### WORK ITEM
Print the listing exactly, but only as far as the line containing "## Conclusion". The first line and that line are both included.

▼▼▼

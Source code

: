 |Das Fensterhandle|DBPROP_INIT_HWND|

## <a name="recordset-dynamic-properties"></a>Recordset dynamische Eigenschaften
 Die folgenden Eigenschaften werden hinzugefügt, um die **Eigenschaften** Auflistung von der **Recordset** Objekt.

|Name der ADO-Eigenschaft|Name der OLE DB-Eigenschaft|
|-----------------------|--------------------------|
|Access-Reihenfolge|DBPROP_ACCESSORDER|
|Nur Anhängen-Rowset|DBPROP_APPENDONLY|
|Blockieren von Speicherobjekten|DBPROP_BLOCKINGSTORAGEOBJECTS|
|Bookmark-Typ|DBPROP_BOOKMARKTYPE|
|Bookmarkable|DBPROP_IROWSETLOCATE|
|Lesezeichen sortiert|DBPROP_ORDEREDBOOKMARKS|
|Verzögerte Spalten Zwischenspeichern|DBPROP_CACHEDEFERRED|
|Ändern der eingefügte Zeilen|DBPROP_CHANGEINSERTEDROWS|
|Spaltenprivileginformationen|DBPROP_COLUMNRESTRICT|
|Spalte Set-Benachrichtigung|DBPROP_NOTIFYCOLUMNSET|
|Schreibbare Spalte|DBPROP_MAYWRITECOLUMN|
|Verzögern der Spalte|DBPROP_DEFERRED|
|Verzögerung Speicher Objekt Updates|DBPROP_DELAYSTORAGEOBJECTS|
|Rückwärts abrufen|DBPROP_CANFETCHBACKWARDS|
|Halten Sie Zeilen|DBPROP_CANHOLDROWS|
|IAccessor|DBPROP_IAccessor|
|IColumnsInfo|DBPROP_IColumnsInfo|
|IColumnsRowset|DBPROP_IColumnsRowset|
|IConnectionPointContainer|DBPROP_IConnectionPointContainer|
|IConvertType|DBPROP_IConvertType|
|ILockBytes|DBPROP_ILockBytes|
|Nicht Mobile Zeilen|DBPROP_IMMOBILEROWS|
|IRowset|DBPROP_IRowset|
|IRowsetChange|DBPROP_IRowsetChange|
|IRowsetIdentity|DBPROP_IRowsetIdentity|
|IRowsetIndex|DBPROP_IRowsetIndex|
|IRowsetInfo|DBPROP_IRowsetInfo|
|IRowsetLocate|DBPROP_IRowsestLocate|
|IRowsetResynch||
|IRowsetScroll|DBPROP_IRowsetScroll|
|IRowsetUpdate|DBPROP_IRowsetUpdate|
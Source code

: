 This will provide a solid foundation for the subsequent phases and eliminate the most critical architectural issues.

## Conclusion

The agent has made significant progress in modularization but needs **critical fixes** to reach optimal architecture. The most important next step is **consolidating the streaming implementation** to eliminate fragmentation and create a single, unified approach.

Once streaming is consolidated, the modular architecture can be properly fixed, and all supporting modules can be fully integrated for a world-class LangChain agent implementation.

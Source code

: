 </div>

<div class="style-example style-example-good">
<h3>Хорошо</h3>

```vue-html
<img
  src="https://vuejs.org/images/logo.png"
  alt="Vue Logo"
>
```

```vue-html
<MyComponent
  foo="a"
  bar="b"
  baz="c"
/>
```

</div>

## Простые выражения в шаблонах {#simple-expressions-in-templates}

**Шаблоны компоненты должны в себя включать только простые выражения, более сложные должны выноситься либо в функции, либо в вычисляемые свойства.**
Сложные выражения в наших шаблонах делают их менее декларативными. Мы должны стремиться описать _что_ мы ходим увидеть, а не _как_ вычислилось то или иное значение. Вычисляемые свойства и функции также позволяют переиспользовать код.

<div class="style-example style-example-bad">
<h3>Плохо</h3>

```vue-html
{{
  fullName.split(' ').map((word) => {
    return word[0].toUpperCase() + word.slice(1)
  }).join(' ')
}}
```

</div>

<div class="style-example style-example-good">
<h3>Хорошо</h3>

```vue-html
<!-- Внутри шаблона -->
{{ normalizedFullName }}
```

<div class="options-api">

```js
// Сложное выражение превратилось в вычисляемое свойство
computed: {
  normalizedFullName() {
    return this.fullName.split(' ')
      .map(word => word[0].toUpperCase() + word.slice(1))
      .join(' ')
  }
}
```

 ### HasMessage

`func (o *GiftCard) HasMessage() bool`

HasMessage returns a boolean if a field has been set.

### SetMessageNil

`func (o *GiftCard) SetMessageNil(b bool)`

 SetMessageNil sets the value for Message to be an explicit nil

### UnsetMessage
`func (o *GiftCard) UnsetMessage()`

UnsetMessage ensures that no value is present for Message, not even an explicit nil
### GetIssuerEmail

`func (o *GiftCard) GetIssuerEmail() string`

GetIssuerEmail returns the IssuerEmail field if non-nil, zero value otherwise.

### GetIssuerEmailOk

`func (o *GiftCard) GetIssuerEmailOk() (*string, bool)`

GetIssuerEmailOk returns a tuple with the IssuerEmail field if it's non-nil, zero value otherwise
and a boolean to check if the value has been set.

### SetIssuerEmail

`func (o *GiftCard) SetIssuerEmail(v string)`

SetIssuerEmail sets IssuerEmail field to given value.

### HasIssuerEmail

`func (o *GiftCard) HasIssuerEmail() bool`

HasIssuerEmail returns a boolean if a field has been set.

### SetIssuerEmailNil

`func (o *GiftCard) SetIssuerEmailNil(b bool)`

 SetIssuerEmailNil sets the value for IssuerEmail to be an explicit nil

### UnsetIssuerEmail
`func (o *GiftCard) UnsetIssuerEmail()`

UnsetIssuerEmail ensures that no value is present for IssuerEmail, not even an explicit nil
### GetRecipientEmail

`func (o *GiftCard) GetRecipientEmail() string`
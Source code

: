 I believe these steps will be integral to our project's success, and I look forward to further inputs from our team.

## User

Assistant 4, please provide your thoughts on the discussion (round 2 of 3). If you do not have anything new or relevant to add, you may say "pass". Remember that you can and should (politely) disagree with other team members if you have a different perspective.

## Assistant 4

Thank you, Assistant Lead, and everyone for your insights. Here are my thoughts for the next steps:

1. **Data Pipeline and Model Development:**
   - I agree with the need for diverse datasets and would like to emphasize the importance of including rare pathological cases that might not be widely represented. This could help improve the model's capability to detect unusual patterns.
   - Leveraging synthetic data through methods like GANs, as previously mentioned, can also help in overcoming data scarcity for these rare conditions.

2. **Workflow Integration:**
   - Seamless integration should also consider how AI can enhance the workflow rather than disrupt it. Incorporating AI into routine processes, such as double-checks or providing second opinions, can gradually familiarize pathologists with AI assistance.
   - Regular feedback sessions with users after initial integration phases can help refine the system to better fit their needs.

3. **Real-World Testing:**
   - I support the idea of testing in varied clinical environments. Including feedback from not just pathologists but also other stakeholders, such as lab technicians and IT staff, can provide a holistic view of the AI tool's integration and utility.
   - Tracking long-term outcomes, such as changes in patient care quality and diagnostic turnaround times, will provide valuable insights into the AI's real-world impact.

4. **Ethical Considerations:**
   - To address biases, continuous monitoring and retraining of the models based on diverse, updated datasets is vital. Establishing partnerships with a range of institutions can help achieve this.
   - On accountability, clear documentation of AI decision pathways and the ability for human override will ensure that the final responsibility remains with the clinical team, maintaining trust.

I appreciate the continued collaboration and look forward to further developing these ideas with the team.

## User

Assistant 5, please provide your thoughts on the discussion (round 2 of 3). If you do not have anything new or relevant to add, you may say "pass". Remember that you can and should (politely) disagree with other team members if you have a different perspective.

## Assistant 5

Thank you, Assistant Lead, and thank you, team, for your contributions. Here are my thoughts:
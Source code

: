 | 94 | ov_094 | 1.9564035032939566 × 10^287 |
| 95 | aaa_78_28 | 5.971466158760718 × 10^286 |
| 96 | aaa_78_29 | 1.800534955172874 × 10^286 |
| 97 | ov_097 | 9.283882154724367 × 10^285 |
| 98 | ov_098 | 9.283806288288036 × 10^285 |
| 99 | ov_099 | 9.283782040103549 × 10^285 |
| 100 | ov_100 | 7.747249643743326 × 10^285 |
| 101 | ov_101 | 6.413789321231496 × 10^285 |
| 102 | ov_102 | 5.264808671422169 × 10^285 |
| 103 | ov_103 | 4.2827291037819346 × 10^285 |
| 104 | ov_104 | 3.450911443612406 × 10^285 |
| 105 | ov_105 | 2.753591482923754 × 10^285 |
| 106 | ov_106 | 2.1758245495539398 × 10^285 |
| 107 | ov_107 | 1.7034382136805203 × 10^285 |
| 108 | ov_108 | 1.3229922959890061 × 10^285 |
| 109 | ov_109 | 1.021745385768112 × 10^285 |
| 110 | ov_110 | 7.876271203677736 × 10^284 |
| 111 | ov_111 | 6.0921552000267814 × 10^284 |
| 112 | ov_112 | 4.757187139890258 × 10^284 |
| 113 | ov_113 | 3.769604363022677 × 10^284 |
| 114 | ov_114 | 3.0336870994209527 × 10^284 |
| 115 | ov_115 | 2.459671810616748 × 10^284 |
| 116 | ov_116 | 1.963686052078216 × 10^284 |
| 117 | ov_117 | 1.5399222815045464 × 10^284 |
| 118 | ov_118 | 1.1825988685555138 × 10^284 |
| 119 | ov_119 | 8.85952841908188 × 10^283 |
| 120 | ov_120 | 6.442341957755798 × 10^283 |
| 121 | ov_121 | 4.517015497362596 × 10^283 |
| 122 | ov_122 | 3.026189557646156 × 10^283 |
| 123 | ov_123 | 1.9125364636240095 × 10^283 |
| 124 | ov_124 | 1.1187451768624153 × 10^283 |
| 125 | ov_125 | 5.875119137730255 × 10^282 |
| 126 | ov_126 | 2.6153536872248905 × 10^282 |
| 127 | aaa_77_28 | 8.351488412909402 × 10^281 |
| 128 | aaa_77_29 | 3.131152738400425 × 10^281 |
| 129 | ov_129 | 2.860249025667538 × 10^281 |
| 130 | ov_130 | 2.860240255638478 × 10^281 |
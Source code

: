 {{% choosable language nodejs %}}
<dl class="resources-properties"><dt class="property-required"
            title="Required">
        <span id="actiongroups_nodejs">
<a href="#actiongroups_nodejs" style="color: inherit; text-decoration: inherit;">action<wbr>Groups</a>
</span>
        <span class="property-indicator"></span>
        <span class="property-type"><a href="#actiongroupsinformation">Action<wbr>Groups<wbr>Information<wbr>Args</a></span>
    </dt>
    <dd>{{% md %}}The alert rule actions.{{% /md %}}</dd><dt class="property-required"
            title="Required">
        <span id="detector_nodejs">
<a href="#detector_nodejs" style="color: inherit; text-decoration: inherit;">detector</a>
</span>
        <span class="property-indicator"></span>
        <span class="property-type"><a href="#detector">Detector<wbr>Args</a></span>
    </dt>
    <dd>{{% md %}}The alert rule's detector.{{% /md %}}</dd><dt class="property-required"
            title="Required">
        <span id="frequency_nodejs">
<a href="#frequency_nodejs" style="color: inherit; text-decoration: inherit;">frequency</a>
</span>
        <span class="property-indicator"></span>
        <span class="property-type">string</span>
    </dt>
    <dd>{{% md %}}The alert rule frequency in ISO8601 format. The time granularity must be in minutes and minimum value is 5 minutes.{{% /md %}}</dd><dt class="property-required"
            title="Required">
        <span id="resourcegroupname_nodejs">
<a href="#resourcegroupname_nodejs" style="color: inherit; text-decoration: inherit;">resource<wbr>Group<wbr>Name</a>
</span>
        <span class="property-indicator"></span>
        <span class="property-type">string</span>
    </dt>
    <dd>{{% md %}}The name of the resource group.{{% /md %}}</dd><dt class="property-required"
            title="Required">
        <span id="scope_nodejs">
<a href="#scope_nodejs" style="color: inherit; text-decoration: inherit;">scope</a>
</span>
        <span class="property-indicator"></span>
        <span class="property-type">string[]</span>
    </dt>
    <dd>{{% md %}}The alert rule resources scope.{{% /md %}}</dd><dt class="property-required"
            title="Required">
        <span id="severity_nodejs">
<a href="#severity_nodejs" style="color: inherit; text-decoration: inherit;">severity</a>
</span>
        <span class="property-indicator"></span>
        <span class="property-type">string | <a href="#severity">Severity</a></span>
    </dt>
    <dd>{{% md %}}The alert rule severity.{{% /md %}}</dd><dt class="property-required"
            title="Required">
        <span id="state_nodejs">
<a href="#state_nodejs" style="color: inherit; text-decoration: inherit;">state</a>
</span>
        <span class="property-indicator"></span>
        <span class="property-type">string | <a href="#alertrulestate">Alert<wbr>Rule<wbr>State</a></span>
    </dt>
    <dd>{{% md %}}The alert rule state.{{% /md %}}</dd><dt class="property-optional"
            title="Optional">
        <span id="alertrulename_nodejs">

▲▲▲

### OUTPUT
Source code

: |Das Fensterhandle|DBPROP_INIT_HWND|

## <a name="recordset-dynamic-properties"></a>Recordset dynamische Eigenschaften
 Die folgenden Eigenschaften werden hinzugefügt, um die **Eigenschaften** Auflistung von der **Recordset** Objekt.

|Name der ADO-Eigenschaft|Name der OLE DB-Eigenschaft|
|-----------------------|--------------------------|
|Access-Reihenfolge|DBPROP_ACCESSORDER|
|Nur Anhängen-Rowset|DBPROP_APPENDONLY|
|Blockieren von Speicherobjekten|DBPROP_BLOCKINGSTORAGEOBJECTS|
|Bookmark-Typ|DBPROP_BOOKMARKTYPE|
|Bookmarkable|DBPROP_IROWSETLOCATE|
|Lesezeichen sortiert|DBPROP_ORDEREDBOOKMARKS|
|Verzögerte Spalten Zwischenspeichern|DBPROP_CACHEDEFERRED|
|Ändern der eingefügte Zeilen|DBPROP_CHANGEINSERTEDROWS|
|Spaltenprivileginformationen|DBPROP_COLUMNRESTRICT|
|Spalte Set-Benachrichtigung|DBPROP_NOTIFYCOLUMNSET|
|Schreibbare Spalte|DBPROP_MAYWRITECOLUMN|
|Verzögern der Spalte|DBPROP_DEFERRED|
|Verzögerung Speicher Objekt Updates|DBPROP_DELAYSTORAGEOBJECTS|
|Rückwärts abrufen|DBPROP_CANFETCHBACKWARDS|
|Halten Sie Zeilen|DBPROP_CANHOLDROWS|
|IAccessor|DBPROP_IAccessor|
|IColumnsInfo|DBPROP_IColumnsInfo|
|IColumnsRowset|DBPROP_IColumnsRowset|
|IConnectionPointContainer|DBPROP_IConnectionPointContainer|
|IConvertType|DBPROP_IConvertType|
|ILockBytes|DBPROP_ILockBytes|
|Nicht Mobile Zeilen|DBPROP_IMMOBILEROWS|
|IRowset|DBPROP_IRowset|
|IRowsetChange|DBPROP_IRowsetChange|
|IRowsetIdentity|DBPROP_IRowsetIdentity|
|IRowsetIndex|DBPROP_IRowsetIndex|
|IRowsetInfo|DBPROP_IRowsetInfo|
|IRowsetLocate|DBPROP_IRowsestLocate|
|IRowsetResynch||
|IRowsetScroll|DBPROP_IRowsetScroll|
|IRowsetUpdate|DBPROP_IRowsetUpdate|
Source code

: This will provide a solid foundation for the subsequent phases and eliminate the most critical architectural issues.

## Conclusion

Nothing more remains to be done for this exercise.